翻訳のない最新の基本文献は宝の山!

 今日は、あくまでもフランス語原文の正確な解釈に努力するのが第一になすべきことであって、直接的な研究の対象とはならない翻訳との付き合いはほどほどに、というお話から始めました。続いて、原文が大事といっても、その原文テクストそのものが揺れ動く場合があることの具体的な例も挙げました。ヴァレリーの『レオナルド・ダ・ヴィンチ方法序説』という評論文を1957年のプレイヤード版で読むのか、それとも、今やネットで簡単に読める1895年の初出雑誌版で読むのかによって、解釈はまったく違ってくる可能性があるというお話をしました。原文テクストを扱うだけでも、謙虚さと慎重さが求められるということがわかっていただけたら幸いです。

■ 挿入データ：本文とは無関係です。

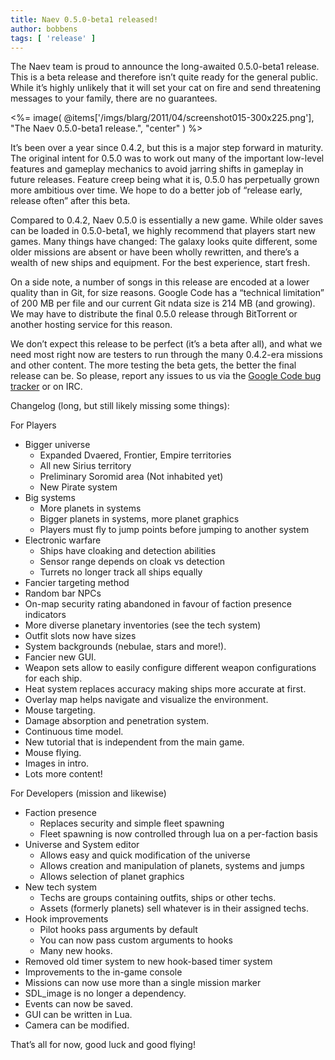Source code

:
 ```yaml
---
title: Naev 0.5.0-beta1 released!
author: bobbens
tags: [ 'release' ]
---
```


The Naev team is proud to announce the long-awaited 0.5.0-beta1 release. This is a beta release and therefore isn’t quite ready for the general public. While it’s highly unlikely that it will set your cat on fire and send threatening messages to your family, there are no guarantees.

<%= image( @items['/imgs/blarg/2011/04/screenshot015-300x225.png'], "The Naev 0.5.0-beta1 release.", "center" ) %>

It’s been over a year since 0.4.2, but this is a major step forward in maturity. The original intent for 0.5.0 was to work out many of the important low-level features and gameplay mechanics to avoid jarring shifts in gameplay in future releases. Feature creep being what it is, 0.5.0 has perpetually grown more ambitious over time. We hope to do a better job of “release early, release often” after this beta.

Compared to 0.4.2, Naev 0.5.0 is essentially a new game. While older saves can be loaded in 0.5.0-beta1, we highly recommend that players start new games. Many things have changed: The galaxy looks quite different, some older missions are absent or have been wholly rewritten, and there’s a wealth of new ships and equipment. For the best experience, start fresh.

On a side note, a number of songs in this release are encoded at a lower quality than in Git, for size reasons. Google Code has a “technical limitation” of 200 MB per file and our current Git ndata size is 214 MB (and growing). We may have to distribute the final 0.5.0 release through BitTorrent or another hosting service for this reason.

We don’t expect this release to be perfect (it’s a beta after all), and what we need most right now are testers to run through the many 0.4.2-era missions and other content. The more testing the beta gets, the better the final release can be. So please, report any issues to us via the [Google Code bug tracker](https://web.archive.org/web/20170210202130/http://code.google.com/p/naev/issues/list) or on IRC.

Changelog (long, but still likely missing some things):

For Players

* Bigger universe
  * Expanded Dvaered, Frontier, Empire territories
  * All new Sirius territory
  * Preliminary Soromid area (Not inhabited yet)
  * New Pirate system
* Big systems
  * More planets in systems
  * Bigger planets in systems, more planet graphics
  * Players must fly to jump points before jumping to another system
* Electronic warfare
  * Ships have cloaking and detection abilities
  * Sensor range depends on cloak vs detection
  * Turrets no longer track all ships equally
* Fancier targeting method
* Random bar NPCs
* On-map security rating abandoned in favour of faction presence indicators
* More diverse planetary inventories (see the tech system)
* Outfit slots now have sizes
* System backgrounds (nebulae, stars and more!).
* Fancier new GUI.
* Weapon sets allow to easily configure different weapon configurations for each ship.
* Heat system replaces accuracy making ships more accurate at first.
* Overlay map helps navigate and visualize the environment.
* Mouse targeting.
* Damage absorption and penetration system.
* Continuous time model.
* New tutorial that is independent from the main game.
* Mouse flying.
* Images in intro.
* Lots more content!

For Developers (mission and likewise)

* Faction presence
  * Replaces security and simple fleet spawning
  * Fleet spawning is now controlled through lua on a per-faction basis
* Universe and System editor
  * Allows easy and quick modification of the universe
  * Allows creation and manipulation of planets, systems and jumps
  * Allows selection of planet graphics
* New tech system
  * Techs are groups containing outfits, ships or other techs.
  * Assets (formerly planets) sell whatever is in their assigned techs.
* Hook improvements
  * Pilot hooks pass arguments by default
  * You can now pass custom arguments to hooks
  * Many new hooks.
* Removed old timer system to new hook-based timer system
* Improvements to the in-game console
* Missions can now use more than a single mission marker
* SDL_image is no longer a dependency.
* Events can now be saved.
* GUI can be written in Lua.
* Camera can be modified.

That’s all for now, good luck and good flying!
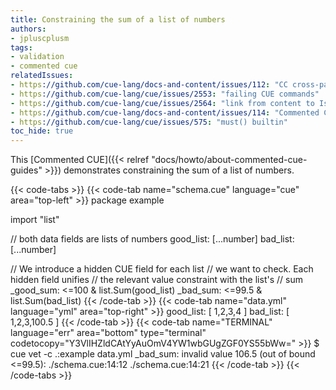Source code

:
 ```yaml
---
title: Constraining the sum of a list of numbers
authors:
- jpluscplusm
tags:
- validation
- commented cue
relatedIssues:
- https://github.com/cue-lang/docs-and-content/issues/112: "CC cross-package adaptor"
- https://github.com/cue-lang/cue/issues/2553: "failing CUE commands"
- https://github.com/cue-lang/cue/issues/2564: "link from content to Issue"
- https://github.com/cue-lang/docs-and-content/issues/114: "Commented CUE explainer"
- https://github.com/cue-lang/cue/issues/575: "must() builtin"
toc_hide: true
---
```


This [Commented CUE]({{< relref "docs/howto/about-commented-cue-guides" >}})
demonstrates constraining the sum of a list of numbers.

<!--more-->

{{< code-tabs >}}
{{< code-tab name="schema.cue" language="cue" area="top-left" >}}
package example

import "list"

// both data fields are lists of numbers
good_list: [...number]
bad_list: [...number]

// We introduce a hidden CUE field for each list
// we want to check. Each hidden field unifies
// the relevant value constraint with the list's
// sum
_good_sum: <=100 & list.Sum(good_list)
_bad_sum:  <=99.5 & list.Sum(bad_list)
{{< /code-tab >}}
{{< code-tab name="data.yml" language="yml" area="top-right" >}}
good_list: [ 1,2,3,4 ]
bad_list:  [ 1,2,3,100.5 ]
{{< /code-tab >}}
{{< code-tab name="TERMINAL" language="err" area="bottom" type="terminal" codetocopy="Y3VlIHZldCAtYyAuOmV4YW1wbGUgZGF0YS55bWw=" >}}
$ cue vet -c .:example data.yml
_bad_sum: invalid value 106.5 (out of bound <=99.5):
    ./schema.cue:14:12
    ./schema.cue:14:21
{{< /code-tab >}}
{{< /code-tabs >}}

<!-- TODO: constraining these sums across package boundaries -->

<!-- ## Related content -->

<!-- - [How-to Guide](TODO): Constraining data at source, allowing it to be imported
  across package boundaries along with its constraint -->
<!-- - TODO: CUE stdlib package tour, `list` package page -->
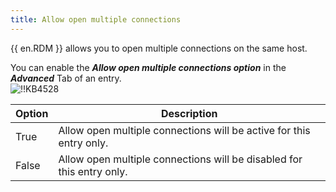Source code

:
 ```yaml
---
title: Allow open multiple connections
---
```

{{ en.RDM }} allows you to open multiple connections on the same host.

You can enable the ***Allow open multiple connections option*** in the ***Advanced*** Tab of an entry.  
![!!KB4528](https://webdevolutions.azureedge.net/docs/en/kb/KB4528.png)

| Option | Description                                                           |
| ------ | --------------------------------------------------------------------- |
| True   | Allow open multiple connections will be active for this entry only.   |
| False  | Allow open multiple connections will be disabled for this entry only. |
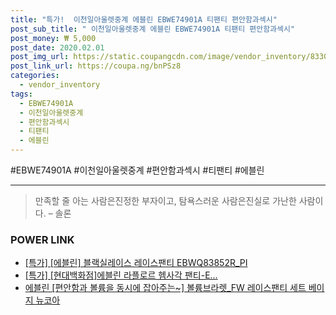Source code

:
 ```yaml
--- 
title: "특가!  이천일아울렛중계 에블린 EBWE74901A 티팬티 편안함과섹시" 
post_sub_title: " 이천일아울렛중계 에블린 EBWE74901A 티팬티 편안함과섹시" 
post_money: ₩ 5,000 
post_date: 2020.02.01 
post_img_url: https://static.coupangcdn.com/image/vendor_inventory/8330/a2f75a565b5d7bf14a3e16501b0eb8229f62d3071a1f4f02cde440c4df71.jpg 
post_link_url: https://coupa.ng/bnPSz8 
categories: 
  - vendor_inventory 
tags: 
  - EBWE74901A 
  - 이천일아울렛중계 
  - 편안함과섹시 
  - 티팬티 
  - 에블린 
--- 
```

  #EBWE74901A #이천일아울렛중계 #편안함과섹시 #티팬티 #에블린 
<hr> 

> 만족할 줄 아는 사람은진정한 부자이고, 탐욕스러운 사람은진실로 가난한 사람이다. – 솔론 


### POWER LINK

* <a href="https://blog.naver.com/sakai111/221792917285" target="_blank">[특가] [에블린] 블랙실레이스 레이스팬티 EBWQ83852R_PI</a>
* <a href="https://blog.naver.com/an0733/221790079039" target="_blank">[특가] [현대백화점]에블린 라플로르 헴사각 팬티-E...</a>
* <a href="https://blog.naver.com/fasyy4321/221785082927" target="_blank">에블린 [편안함과 볼륨을 동시에 잡아주는~] 볼륨브라렛_FW 레이스팬티 세트 베이지 뉴코아</a>
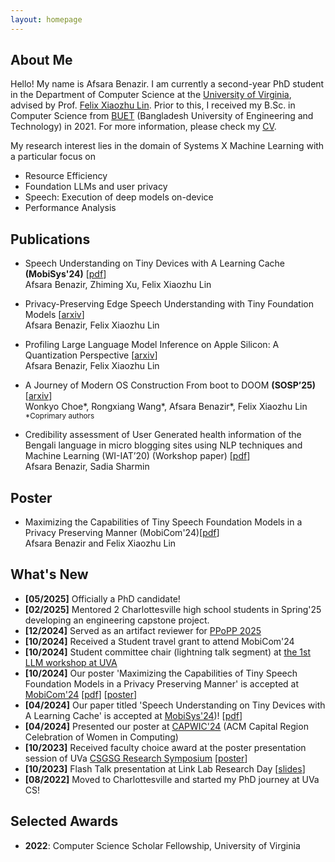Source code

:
 ```yaml
---
layout: homepage
---
```


## About Me

Hello! My name is Afsara Benazir. I am currently a second-year PhD student in the Department of Computer Science at the [University of Virginia](https://www.virginia.edu/), advised by Prof. [Felix Xiaozhu Lin](https://fxlin.github.io/). Prior to this, I received my B.Sc. in Computer Science from [BUET](https://www.buet.ac.bd/web/#/) (Bangladesh University of Engineering and Technology) in 2021. 
For more information, please check my [CV](https://drive.google.com/file/d/1LJXcX0_hR5Pl9El1oNkvD1y06Oi2Ubff/view?usp=sharing).

My research interest lies in the domain of Systems X Machine Learning with a particular focus on

* Resource Efficiency
* Foundation LLMs and user privacy
* Speech: Execution of deep models on-device
* Performance Analysis

## Publications
- Speech Understanding on Tiny Devices with A Learning Cache **(MobiSys'24)** [[pdf](https://arxiv.org/pdf/2311.18188.pdf)] \
  Afsara Benazir, Zhiming Xu, Felix Xiaozhu Lin
  
- Privacy-Preserving Edge Speech Understanding with Tiny Foundation Models [[arxiv](https://arxiv.org/pdf/2502.01649)]\
  Afsara Benazir, Felix Xiaozhu Lin
  
- Profiling Large Language Model Inference on Apple Silicon: A Quantization Perspective [[arxiv](https://arxiv.org/abs/2508.08531)] \
  Afsara Benazir, Felix Xiaozhu Lin
  
- A Journey of Modern OS Construction From boot to DOOM **(SOSP’25)**  [[arxiv](https://arxiv.org/pdf/2504.17984)] \
  Wonkyo Choe\*, Rongxiang Wang\*, Afsara Benazir\*, Felix Xiaozhu Lin \
  <sub> *Coprimary authors 
  
- Credibility assessment of User Generated health information of the Bengali language in micro blogging sites using NLP techniques and Machine Learning (WI-IAT’20) (Workshop paper)  [[pdf](https://ieeexplore.ieee.org/document/9457807)] \
Afsara Benazir, Sadia Sharmin

## Poster
- Maximizing the Capabilities of Tiny Speech Foundation Models in a Privacy Preserving Manner (MobiCom'24)[[pdf](https://www.dropbox.com/scl/fi/8v54xoto0b34f7xew4a5s/2024_privacy_asr_tiny_poster_final.pdf?rlkey=w52i5xz149u1vuj638p2aiqnh&st=0fzwk4sf&dl=0)] \
 Afsara Benazir and Felix Xiaozhu Lin

  
## What's New
- **[05/2025]** Officially a PhD candidate!
- **[02/2025]** Mentored 2 Charlottesville high school students in Spring'25 developing an engineering capstone project.
- **[12/2024]** Served as an artifact reviewer for [PPoPP 2025](https://ppopp25.sigplan.org/)
- **[10/2024]** Received a Student travel grant to attend MobiCom'24
- **[10/2024]** Student committee chair (lightning talk segment) at [the 1st LLM workshop at UVA](https://uvanlp.org/llm-workshop-2024/)
- **[10/2024]** Our poster 'Maximizing the Capabilities of Tiny Speech Foundation Models in a Privacy Preserving Manner' is accepted at [MobiCom'24](https://www.sigmobile.org/mobicom/2024/) [[pdf](https://www.dropbox.com/scl/fi/8v54xoto0b34f7xew4a5s/2024_privacy_asr_tiny_poster_final.pdf?rlkey=w52i5xz149u1vuj638p2aiqnh&st=0fzwk4sf&dl=0)] [[poster](https://www.dropbox.com/scl/fi/0qpjcwebqvwbggrxv6wpy/privacy_asr_2024_workshop.pdf?rlkey=yarnrvodjwkwrxnet4la5madq&st=smb67ywb&dl=0)]
- **[04/2024]** Our paper titled 'Speech Understanding on Tiny Devices with A Learning Cache' is accepted at [MobiSys'24](https://www.sigmobile.org/mobisys/2024/))! [[pdf](https://arxiv.org/pdf/2311.18188.pdf)]
- **[04/2024]** Presented our poster at [CAPWIC'24](https://capwic.org/) (ACM Capital Region Celebration of Women in Computing)
- **[10/2023]** Received faculty choice award at the poster presentation session of UVa [CSGSG Research Symposium](https://csgsg.org/symposium/) [[poster](https://myuva-my.sharepoint.com/:b:/g/personal/hys4qm_virginia_edu/EQpzSR9XkKRJis2v0TqAPQ4BZQUn_ebYFpxxCybrygXFdA?e=VxMTWr)]
- **[10/2023]** Flash Talk presentation at Link Lab Research Day [[slides](https://myuva-my.sharepoint.com/:b:/g/personal/hys4qm_virginia_edu/Eb2QNJumm0ZNtuXY-2AoiNYBM6RATVYc59aVK6Ru4WXXSg?e=vYtkvy)]
- **[08/2022]** Moved to Charlottesville and started my PhD journey at UVa CS!

## Selected Awards

- **2022**: Computer Science Scholar Fellowship, University of Virginia


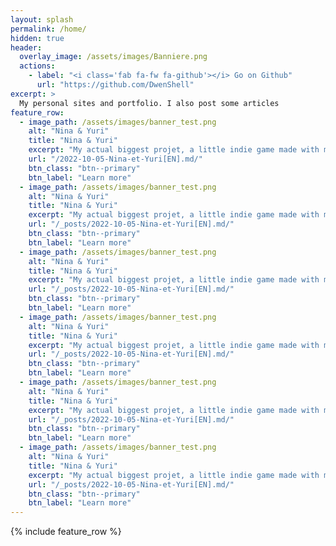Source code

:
 ```yaml
---
layout: splash
permalink: /home/
hidden: true
header:
  overlay_image: /assets/images/Banniere.png
  actions:
    - label: "<i class='fab fa-fw fa-github'></i> Go on Github"
      url: "https://github.com/DwenShell"
excerpt: >
  My personal sites and portfolio. I also post some articles
feature_row:
  - image_path: /assets/images/banner_test.png
    alt: "Nina & Yuri"
    title: "Nina & Yuri"
    excerpt: "My actual biggest projet, a little indie game made with my society Tiny Studio"
    url: "/2022-10-05-Nina-et-Yuri[EN].md/"
    btn_class: "btn--primary"
    btn_label: "Learn more"
  - image_path: /assets/images/banner_test.png
    alt: "Nina & Yuri"
    title: "Nina & Yuri"
    excerpt: "My actual biggest projet, a little indie game made with my society Tiny Studio"
    url: "/_posts/2022-10-05-Nina-et-Yuri[EN].md/"
    btn_class: "btn--primary"
    btn_label: "Learn more"
  - image_path: /assets/images/banner_test.png
    alt: "Nina & Yuri"
    title: "Nina & Yuri"
    excerpt: "My actual biggest projet, a little indie game made with my society Tiny Studio"
    url: "/_posts/2022-10-05-Nina-et-Yuri[EN].md/"
    btn_class: "btn--primary"
    btn_label: "Learn more"     
  - image_path: /assets/images/banner_test.png
    alt: "Nina & Yuri"
    title: "Nina & Yuri"
    excerpt: "My actual biggest projet, a little indie game made with my society Tiny Studio"
    url: "/_posts/2022-10-05-Nina-et-Yuri[EN].md/"
    btn_class: "btn--primary"
    btn_label: "Learn more"   
  - image_path: /assets/images/banner_test.png
    alt: "Nina & Yuri"
    title: "Nina & Yuri"
    excerpt: "My actual biggest projet, a little indie game made with my society Tiny Studio"
    url: "/_posts/2022-10-05-Nina-et-Yuri[EN].md/"
    btn_class: "btn--primary"
    btn_label: "Learn more"   
  - image_path: /assets/images/banner_test.png
    alt: "Nina & Yuri"
    title: "Nina & Yuri"
    excerpt: "My actual biggest projet, a little indie game made with my society Tiny Studio"
    url: "/_posts/2022-10-05-Nina-et-Yuri[EN].md/"
    btn_class: "btn--primary"
    btn_label: "Learn more"   
---
```


{% include feature_row %}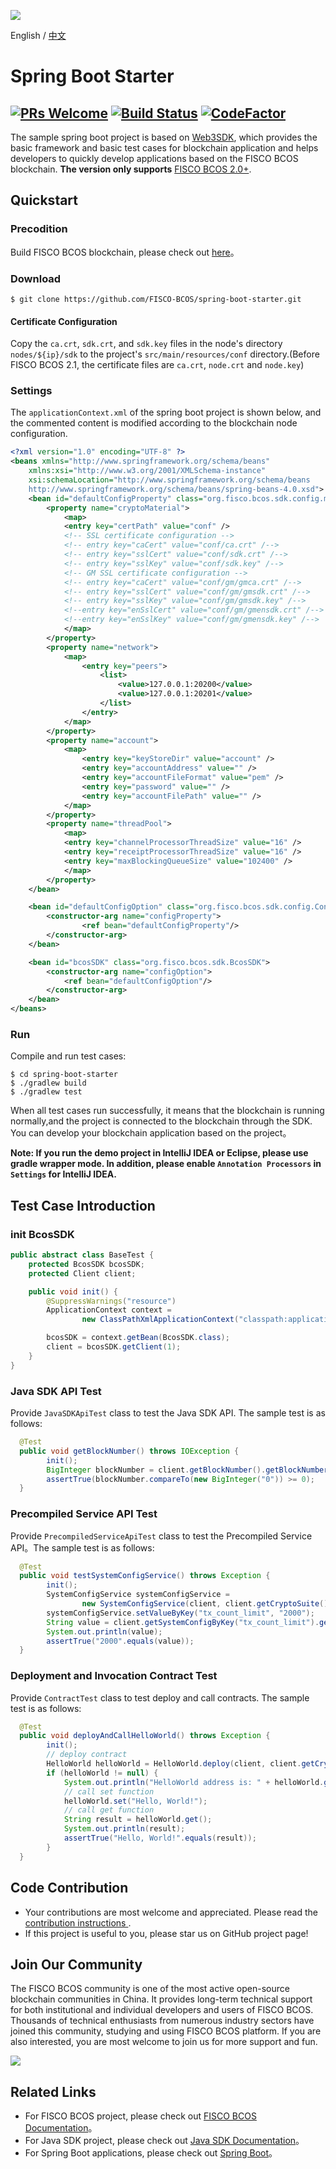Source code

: ![](https://github.com/FISCO-BCOS/FISCO-BCOS/raw/master/docs/images/FISCO_BCOS_Logo.svg?sanitize=true)

English / [中文](doc/README_CN.md)

# Spring Boot Starter
[![PRs Welcome](https://img.shields.io/badge/PRs-welcome-brightgreen.svg?style=flat-square)](http://makeapullrequest.com)
[![Build Status](https://travis-ci.org/FISCO-BCOS/spring-boot-starter.svg?branch=master)](https://travis-ci.org/FISCO-BCOS/spring-boot-starter)
[![CodeFactor](https://www.codefactor.io/repository/github/fisco-bcos/spring-boot-starter/badge)](https://www.codefactor.io/repository/github/fisco-bcos/spring-boot-starter)
---

The sample spring boot project is based on [Web3SDK](https://fisco-bcos-documentation.readthedocs.io/en/latest/docs/sdk/sdk.html), which provides the basic framework and basic test cases for blockchain application and helps developers to quickly develop applications based on the FISCO BCOS blockchain. **The version only supports** [FISCO BCOS 2.0+](https://fisco-bcos-documentation.readthedocs.io/en/latest/).

## Quickstart

### Precodition

Build FISCO BCOS blockchain, please check out [here](https://fisco-bcos-documentation.readthedocs.io/en/latest/docs/installation.html)。

### Download

```
$ git clone https://github.com/FISCO-BCOS/spring-boot-starter.git
```
#### Certificate Configuration
Copy the `ca.crt`, `sdk.crt`, and `sdk.key` files in the node's directory `nodes/${ip}/sdk` to the project's `src/main/resources/conf` directory.(Before FISCO BCOS 2.1, the certificate files are `ca.crt`, `node.crt` and `node.key`)

### Settings

The `applicationContext.xml` of the spring boot project is shown below, and the commented content is modified according to the blockchain node configuration.
  
```xml
<?xml version="1.0" encoding="UTF-8" ?>
<beans xmlns="http://www.springframework.org/schema/beans"
	xmlns:xsi="http://www.w3.org/2001/XMLSchema-instance"
	xsi:schemaLocation="http://www.springframework.org/schema/beans
    http://www.springframework.org/schema/beans/spring-beans-4.0.xsd">
	<bean id="defaultConfigProperty" class="org.fisco.bcos.sdk.config.model.ConfigProperty">
		<property name="cryptoMaterial">
			<map>
			<entry key="certPath" value="conf" />
			<!-- SSL certificate configuration -->
			<!-- entry key="caCert" value="conf/ca.crt" /-->
			<!-- entry key="sslCert" value="conf/sdk.crt" /-->
			<!-- entry key="sslKey" value="conf/sdk.key" /-->
			<!-- GM SSL certificate configuration -->
			<!-- entry key="caCert" value="conf/gm/gmca.crt" /-->
			<!-- entry key="sslCert" value="conf/gm/gmsdk.crt" /-->
			<!-- entry key="sslKey" value="conf/gm/gmsdk.key" /-->
			<!--entry key="enSslCert" value="conf/gm/gmensdk.crt" /-->
			<!--entry key="enSslKey" value="conf/gm/gmensdk.key" /-->
			</map>
		</property>
		<property name="network">
			<map>
				<entry key="peers">
					<list>
						<value>127.0.0.1:20200</value>
						<value>127.0.0.1:20201</value>
					</list>
				</entry>
			</map>
		</property>
		<property name="account">
			<map>
				<entry key="keyStoreDir" value="account" />
				<entry key="accountAddress" value="" />
				<entry key="accountFileFormat" value="pem" />
				<entry key="password" value="" />
				<entry key="accountFilePath" value="" />
			</map>
		</property>
		<property name="threadPool">
			<map>
			<entry key="channelProcessorThreadSize" value="16" />
			<entry key="receiptProcessorThreadSize" value="16" />
			<entry key="maxBlockingQueueSize" value="102400" />
			</map>
		</property>
	</bean>

	<bean id="defaultConfigOption" class="org.fisco.bcos.sdk.config.ConfigOption">
		<constructor-arg name="configProperty">
				<ref bean="defaultConfigProperty"/>
		</constructor-arg>
	</bean>

	<bean id="bcosSDK" class="org.fisco.bcos.sdk.BcosSDK">
		<constructor-arg name="configOption">
			<ref bean="defaultConfigOption"/>
		</constructor-arg>
	</bean>
</beans>

```

### Run

Compile and run test cases:

```
$ cd spring-boot-starter
$ ./gradlew build
$ ./gradlew test
```

When all test cases run successfully, it means that the blockchain is running normally,and the project is connected to the blockchain through the SDK. You can develop your blockchain application based on the project。

**Note: If you run the demo project in IntelliJ IDEA or Eclipse, please use gradle wrapper mode. In addition, please enable `Annotation Processors` in `Settings` for IntelliJ IDEA.**

## Test Case Introduction

### init BcosSDK

```java
public abstract class BaseTest {
    protected BcosSDK bcosSDK;
    protected Client client;

    public void init() {
        @SuppressWarnings("resource")
        ApplicationContext context =
                new ClassPathXmlApplicationContext("classpath:applicationContext.xml");

        bcosSDK = context.getBean(BcosSDK.class);
        client = bcosSDK.getClient(1);
    }
}
```

### Java SDK API Test

Provide `JavaSDKApiTest` class to test the Java SDK API. The sample test is as follows:

```java
  @Test
  public void getBlockNumber() throws IOException {
        init();
        BigInteger blockNumber = client.getBlockNumber().getBlockNumber();
        assertTrue(blockNumber.compareTo(new BigInteger("0")) >= 0);
  }
```

### Precompiled Service API Test

Provide `PrecompiledServiceApiTest` class to test the Precompiled Service API。The sample test is as follows:

```java
  @Test
  public void testSystemConfigService() throws Exception {
        init();
        SystemConfigService systemConfigService =
                new SystemConfigService(client, client.getCryptoSuite().createKeyPair());
        systemConfigService.setValueByKey("tx_count_limit", "2000");
        String value = client.getSystemConfigByKey("tx_count_limit").getSystemConfig();
        System.out.println(value);
        assertTrue("2000".equals(value));
  }
```

### Deployment and Invocation Contract Test

Provide `ContractTest` class to test deploy and call contracts. The sample test is as follows:

```java
  @Test
  public void deployAndCallHelloWorld() throws Exception {
        init();
        // deploy contract
        HelloWorld helloWorld = HelloWorld.deploy(client, client.getCryptoSuite().createKeyPair());
        if (helloWorld != null) {
            System.out.println("HelloWorld address is: " + helloWorld.getContractAddress());
            // call set function
            helloWorld.set("Hello, World!");
            // call get function
            String result = helloWorld.get();
            System.out.println(result);
            assertTrue("Hello, World!".equals(result));
        }
  }
```

## Code Contribution

- Your contributions are most welcome and appreciated. Please read the [contribution instructions ](CONTRIBUTING.md).
- If this project is useful to you, please star us on GitHub project page!

## Join Our Community

The FISCO BCOS community is one of the most active open-source blockchain communities in China. It provides long-term technical support for both institutional and individual developers and users of FISCO BCOS. Thousands of technical enthusiasts from numerous industry sectors have joined this community, studying and using FISCO BCOS platform. If you are also interested, you are most welcome to join us for more support and fun.

![](https://media.githubusercontent.com/media/FISCO-BCOS/LargeFiles/master/images/QR_image_en.png)

## Related Links

- For FISCO BCOS project, please check out [FISCO BCOS Documentation](https://fisco-bcos-documentation.readthedocs.io/en/latest/docs/introduction.html)。
- For Java SDK project, please check out [Java SDK Documentation](https://fisco-bcos-documentation.readthedocs.io/zh_CN/latest/docs/sdk/java_sdk/index.html)。
- For Spring Boot applications, please check out [Spring Boot](https://spring.io/guides/gs/spring-boot/)。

もう一点、研究には進展・進歩が確実に存在するので、扱うエディションは最新のものを、また研究文献もなるべく最新のものを参考にすべきであることを強調しました。たとえばヴァレリーの『ドガ ダンス デッサン』研究でいえば2017年秋~2018年冬のオルセー美術館での展覧会カタログは最高の研究文献です。翻訳のない最新の基本文献は修士論文を書く上で非常に有効な参照先であり、研究の核をなす知見、いわば宝の山となる可能性があります。そして最後に、前回、前々回からの宿題であった希望的書誌を発表していただき、あれこれとコメントさせていただきました。実践的な研究の身振りにすでに入りました。まだまだ改善の余地、やるべきことはたくさんありますが、まずはこの一歩を大事にしましょう。次回もプラスアルファの補足的展開を皆さんに語っていただこうと思います。では、また来週。